▶ [Exercise details]
Can you return the records below exactly as they stand, but only from the first line through the one with "The results are"?

Segment Start: The records

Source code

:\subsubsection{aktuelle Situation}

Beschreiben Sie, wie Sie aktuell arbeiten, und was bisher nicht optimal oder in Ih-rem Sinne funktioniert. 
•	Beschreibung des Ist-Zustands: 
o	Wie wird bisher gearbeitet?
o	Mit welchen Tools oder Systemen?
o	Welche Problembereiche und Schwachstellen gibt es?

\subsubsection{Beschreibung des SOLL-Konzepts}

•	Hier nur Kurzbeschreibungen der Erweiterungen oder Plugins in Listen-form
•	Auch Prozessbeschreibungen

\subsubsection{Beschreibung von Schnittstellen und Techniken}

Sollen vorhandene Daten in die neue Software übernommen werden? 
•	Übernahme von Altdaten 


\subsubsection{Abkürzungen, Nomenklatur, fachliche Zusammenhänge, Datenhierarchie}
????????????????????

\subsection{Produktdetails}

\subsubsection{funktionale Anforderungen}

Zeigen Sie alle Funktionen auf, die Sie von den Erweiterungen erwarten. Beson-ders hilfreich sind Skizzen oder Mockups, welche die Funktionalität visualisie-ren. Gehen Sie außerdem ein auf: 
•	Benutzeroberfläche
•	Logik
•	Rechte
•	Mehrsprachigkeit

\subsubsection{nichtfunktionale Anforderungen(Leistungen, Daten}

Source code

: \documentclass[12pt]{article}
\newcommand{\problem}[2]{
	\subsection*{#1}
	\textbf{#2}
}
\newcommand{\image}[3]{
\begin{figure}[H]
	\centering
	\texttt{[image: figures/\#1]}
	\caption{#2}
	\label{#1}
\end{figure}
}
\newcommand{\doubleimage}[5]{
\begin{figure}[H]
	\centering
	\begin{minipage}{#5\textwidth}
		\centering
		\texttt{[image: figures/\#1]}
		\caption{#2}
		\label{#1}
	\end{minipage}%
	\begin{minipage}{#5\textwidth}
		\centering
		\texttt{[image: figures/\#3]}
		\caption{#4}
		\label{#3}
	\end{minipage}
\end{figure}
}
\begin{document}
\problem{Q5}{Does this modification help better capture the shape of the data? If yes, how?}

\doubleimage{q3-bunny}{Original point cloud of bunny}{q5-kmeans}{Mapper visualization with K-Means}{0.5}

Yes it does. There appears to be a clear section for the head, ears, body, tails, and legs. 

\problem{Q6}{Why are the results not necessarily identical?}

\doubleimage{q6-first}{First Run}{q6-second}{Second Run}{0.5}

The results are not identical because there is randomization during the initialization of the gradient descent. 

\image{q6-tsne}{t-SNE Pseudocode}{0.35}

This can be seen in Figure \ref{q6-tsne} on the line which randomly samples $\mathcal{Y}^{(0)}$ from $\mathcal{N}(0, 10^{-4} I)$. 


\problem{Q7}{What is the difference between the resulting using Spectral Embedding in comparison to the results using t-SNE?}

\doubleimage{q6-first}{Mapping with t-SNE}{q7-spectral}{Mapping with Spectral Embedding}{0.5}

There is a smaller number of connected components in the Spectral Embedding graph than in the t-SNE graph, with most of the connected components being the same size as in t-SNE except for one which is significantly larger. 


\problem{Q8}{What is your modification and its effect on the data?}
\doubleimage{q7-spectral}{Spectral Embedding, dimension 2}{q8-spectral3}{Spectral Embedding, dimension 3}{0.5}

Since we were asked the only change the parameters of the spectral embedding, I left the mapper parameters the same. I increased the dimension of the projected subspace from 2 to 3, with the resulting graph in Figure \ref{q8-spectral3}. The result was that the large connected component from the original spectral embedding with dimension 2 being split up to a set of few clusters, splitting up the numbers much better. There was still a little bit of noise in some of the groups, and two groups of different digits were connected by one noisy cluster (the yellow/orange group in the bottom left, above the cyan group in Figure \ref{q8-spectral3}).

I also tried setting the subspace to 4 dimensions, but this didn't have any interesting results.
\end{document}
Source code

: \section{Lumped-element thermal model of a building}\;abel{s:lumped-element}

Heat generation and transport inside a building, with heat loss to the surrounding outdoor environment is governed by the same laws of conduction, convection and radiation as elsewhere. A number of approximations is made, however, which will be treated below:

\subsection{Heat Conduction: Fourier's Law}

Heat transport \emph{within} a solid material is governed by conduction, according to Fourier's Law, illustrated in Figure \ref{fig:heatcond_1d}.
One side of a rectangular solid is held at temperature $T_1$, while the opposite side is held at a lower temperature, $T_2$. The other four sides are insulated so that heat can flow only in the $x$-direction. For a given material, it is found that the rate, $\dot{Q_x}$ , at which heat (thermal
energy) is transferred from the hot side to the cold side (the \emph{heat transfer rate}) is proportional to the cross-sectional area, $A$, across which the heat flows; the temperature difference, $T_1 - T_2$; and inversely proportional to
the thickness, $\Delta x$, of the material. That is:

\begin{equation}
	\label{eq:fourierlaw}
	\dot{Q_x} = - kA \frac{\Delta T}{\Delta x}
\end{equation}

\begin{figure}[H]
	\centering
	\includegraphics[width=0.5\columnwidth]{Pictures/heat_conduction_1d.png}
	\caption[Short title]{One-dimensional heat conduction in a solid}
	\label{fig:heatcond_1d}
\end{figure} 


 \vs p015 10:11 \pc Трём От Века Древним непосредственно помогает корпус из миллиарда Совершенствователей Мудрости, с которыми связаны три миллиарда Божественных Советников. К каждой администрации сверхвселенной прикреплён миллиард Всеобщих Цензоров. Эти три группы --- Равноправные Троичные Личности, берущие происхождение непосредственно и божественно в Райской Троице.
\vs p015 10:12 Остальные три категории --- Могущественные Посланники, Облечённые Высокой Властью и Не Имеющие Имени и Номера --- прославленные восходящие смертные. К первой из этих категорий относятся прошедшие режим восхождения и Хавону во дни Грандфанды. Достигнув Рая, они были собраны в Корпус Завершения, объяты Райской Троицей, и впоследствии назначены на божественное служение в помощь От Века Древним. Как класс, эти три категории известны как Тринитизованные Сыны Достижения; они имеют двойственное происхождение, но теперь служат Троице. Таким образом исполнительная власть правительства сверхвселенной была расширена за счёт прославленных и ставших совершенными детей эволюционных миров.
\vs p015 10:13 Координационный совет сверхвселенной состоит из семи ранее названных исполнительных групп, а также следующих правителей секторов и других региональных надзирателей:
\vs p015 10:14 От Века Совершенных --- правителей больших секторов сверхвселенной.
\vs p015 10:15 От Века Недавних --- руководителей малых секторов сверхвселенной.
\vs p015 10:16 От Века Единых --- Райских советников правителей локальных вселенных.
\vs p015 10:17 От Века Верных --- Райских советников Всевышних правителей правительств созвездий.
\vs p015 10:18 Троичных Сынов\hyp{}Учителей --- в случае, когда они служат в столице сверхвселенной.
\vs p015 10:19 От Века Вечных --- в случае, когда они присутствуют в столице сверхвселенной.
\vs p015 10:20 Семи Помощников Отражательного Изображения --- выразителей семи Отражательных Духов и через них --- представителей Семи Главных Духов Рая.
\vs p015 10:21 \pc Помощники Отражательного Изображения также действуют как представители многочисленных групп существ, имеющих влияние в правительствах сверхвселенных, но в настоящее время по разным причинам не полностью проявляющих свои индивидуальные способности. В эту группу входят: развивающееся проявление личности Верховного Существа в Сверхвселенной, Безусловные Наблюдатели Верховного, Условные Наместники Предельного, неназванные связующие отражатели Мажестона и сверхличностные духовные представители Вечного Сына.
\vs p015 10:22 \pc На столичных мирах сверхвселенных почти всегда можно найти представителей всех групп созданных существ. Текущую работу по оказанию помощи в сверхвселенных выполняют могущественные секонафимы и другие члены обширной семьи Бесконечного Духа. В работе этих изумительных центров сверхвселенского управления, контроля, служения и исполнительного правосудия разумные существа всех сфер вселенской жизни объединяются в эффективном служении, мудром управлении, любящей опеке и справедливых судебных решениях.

Segment End: The records

▶ [Response to the task]
Source code

:\subsubsection{aktuelle Situation}

Beschreiben Sie, wie Sie aktuell arbeiten, und was bisher nicht optimal oder in Ih-rem Sinne funktioniert. 
•	Beschreibung des Ist-Zustands: 
o	Wie wird bisher gearbeitet?
o	Mit welchen Tools oder Systemen?
o	Welche Problembereiche und Schwachstellen gibt es?

\subsubsection{Beschreibung des SOLL-Konzepts}

•	Hier nur Kurzbeschreibungen der Erweiterungen oder Plugins in Listen-form
•	Auch Prozessbeschreibungen

\subsubsection{Beschreibung von Schnittstellen und Techniken}

Sollen vorhandene Daten in die neue Software übernommen werden? 
•	Übernahme von Altdaten 


\subsubsection{Abkürzungen, Nomenklatur, fachliche Zusammenhänge, Datenhierarchie}
????????????????????

\subsection{Produktdetails}

\subsubsection{funktionale Anforderungen}

Zeigen Sie alle Funktionen auf, die Sie von den Erweiterungen erwarten. Beson-ders hilfreich sind Skizzen oder Mockups, welche die Funktionalität visualisie-ren. Gehen Sie außerdem ein auf: 
•	Benutzeroberfläche
•	Logik
•	Rechte
•	Mehrsprachigkeit

\subsubsection{nichtfunktionale Anforderungen(Leistungen, Daten}

Source code

: \documentclass[12pt]{article}
\newcommand{\problem}[2]{
	\subsection*{#1}
	\textbf{#2}
}
\newcommand{\image}[3]{
\begin{figure}[H]
	\centering
	\texttt{[image: figures/\#1]}
	\caption{#2}
	\label{#1}
\end{figure}
}
\newcommand{\doubleimage}[5]{
\begin{figure}[H]
	\centering
	\begin{minipage}{#5\textwidth}
		\centering
		\texttt{[image: figures/\#1]}
		\caption{#2}
		\label{#1}
	\end{minipage}%
	\begin{minipage}{#5\textwidth}
		\centering
		\texttt{[image: figures/\#3]}
		\caption{#4}
		\label{#3}
	\end{minipage}
\end{figure}
}
\begin{document}
\problem{Q5}{Does this modification help better capture the shape of the data? If yes, how?}

\doubleimage{q3-bunny}{Original point cloud of bunny}{q5-kmeans}{Mapper visualization with K-Means}{0.5}

Yes it does. There appears to be a clear section for the head, ears, body, tails, and legs. 

\problem{Q6}{Why are the results not necessarily identical?}

\doubleimage{q6-first}{First Run}{q6-second}{Second Run}{0.5}

The results are not identical because there is randomization during the initialization of the gradient descent. 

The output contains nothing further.